What fans do know is that the Man in Black has been coming to the park for about 30 years, as he has said multiple times. Some eager theorists connected this to the fact that Westworld the series is inspired by the Michael Crichton movie Westworld from the mid 1970s. It was suggested that the Man in Black is a character from that movie, continuing to visit the park 30 years later. Perhaps he could even be a reincarnated version of the glitched-out host who began shooting guests all those years ago. Perhaps that was the "critical failure."
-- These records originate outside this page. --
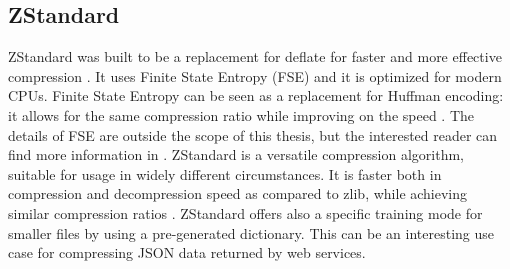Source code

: \subsection{ZStandard}
ZStandard was built to be a replacement for deflate for faster and more effective compression
\cite{ColletY2018Smaller}. It uses Finite State Entropy (FSE) \cite{ColletY2013Finite}
and it is optimized for modern CPUs. Finite State Entropy can be seen as a replacement
for Huffman encoding: it allows for the same compression ratio while improving
on the speed \cite{ColletY2013Finite}. The details of FSE are outside the scope of
this thesis, but the interested reader can find more information in \cite{ColletY2013Finite}
\cite{ColletY2014FSE}.
ZStandard is a versatile compression algorithm, suitable for usage in widely
different circumstances. It is faster both in compression and decompression
speed as compared to zlib, while achieving similar compression ratios \cite{ColletY2018Smaller}.
ZStandard offers also a specific training mode for smaller files by using a
pre-generated dictionary. This can be an interesting use case for compressing
JSON data returned by web services.
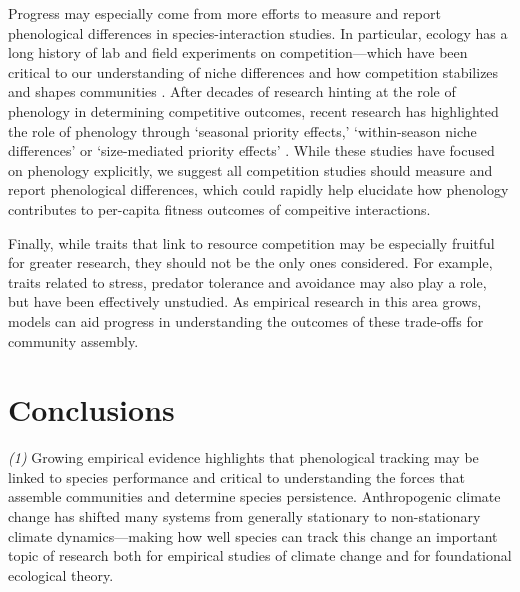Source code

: \documentclass[11pt,letterpaper]{article}
\begin{document}
Progress may especially come from more efforts to measure and report phenological differences in species-interaction studies. In particular, ecology has a long history of lab and field experiments on competition---which have been critical to our understanding of niche differences and how competition stabilizes and shapes communities \citep{Grime:1977sw,Chesson:2004eo}. After decades of research hinting at the role of phenology in determining competitive outcomes, recent research has highlighted the role of phenology through `seasonal priority effects,' `within-season niche differences' or `size-mediated priority effects' \citep{Rasmussen2014,smith2018,taylor2019,blackford2020}. While these studies have focused on phenology explicitly, we suggest all competition studies should measure and report phenological differences, which could rapidly help elucidate how phenology contributes to per-capita fitness outcomes of compeitive interactions.  

Finally, while traits that link to resource competition may be especially fruitful for greater research, they should not be the only ones considered. For example, traits related to stress, predator tolerance and avoidance may also play a role, but have been effectively unstudied.  As empirical research in this area grows, models can aid progress in understanding the outcomes of these trade-offs for community assembly.  


\section{Conclusions}
\emph{(1)} Growing empirical evidence highlights that phenological tracking may be linked to species performance and critical to understanding the forces that assemble communities and determine species persistence. Anthropogenic climate change has shifted many systems from generally stationary to non-stationary climate dynamics---making how well species can track this change an important topic of research both for empirical studies of climate change and for foundational ecological theory. 
\end{document}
However, showrunner Jonathan Nolan told Entertainment Weekly that the reference to the "critical failure" was meant to be playful, but not literal. This would imply that viewers are not just watching a sequel of sorts to the events of that movie. Nolan also has stated explicitly that the contrast between the noble robot Teddy and the Man in Black was meant to reinforce the idea that the Man in Black represents everything that is human (and also repugnant). So of all the characters that could turn out to be androids, I have a feeling that the Man in Black is not one of them. But hey, you never know.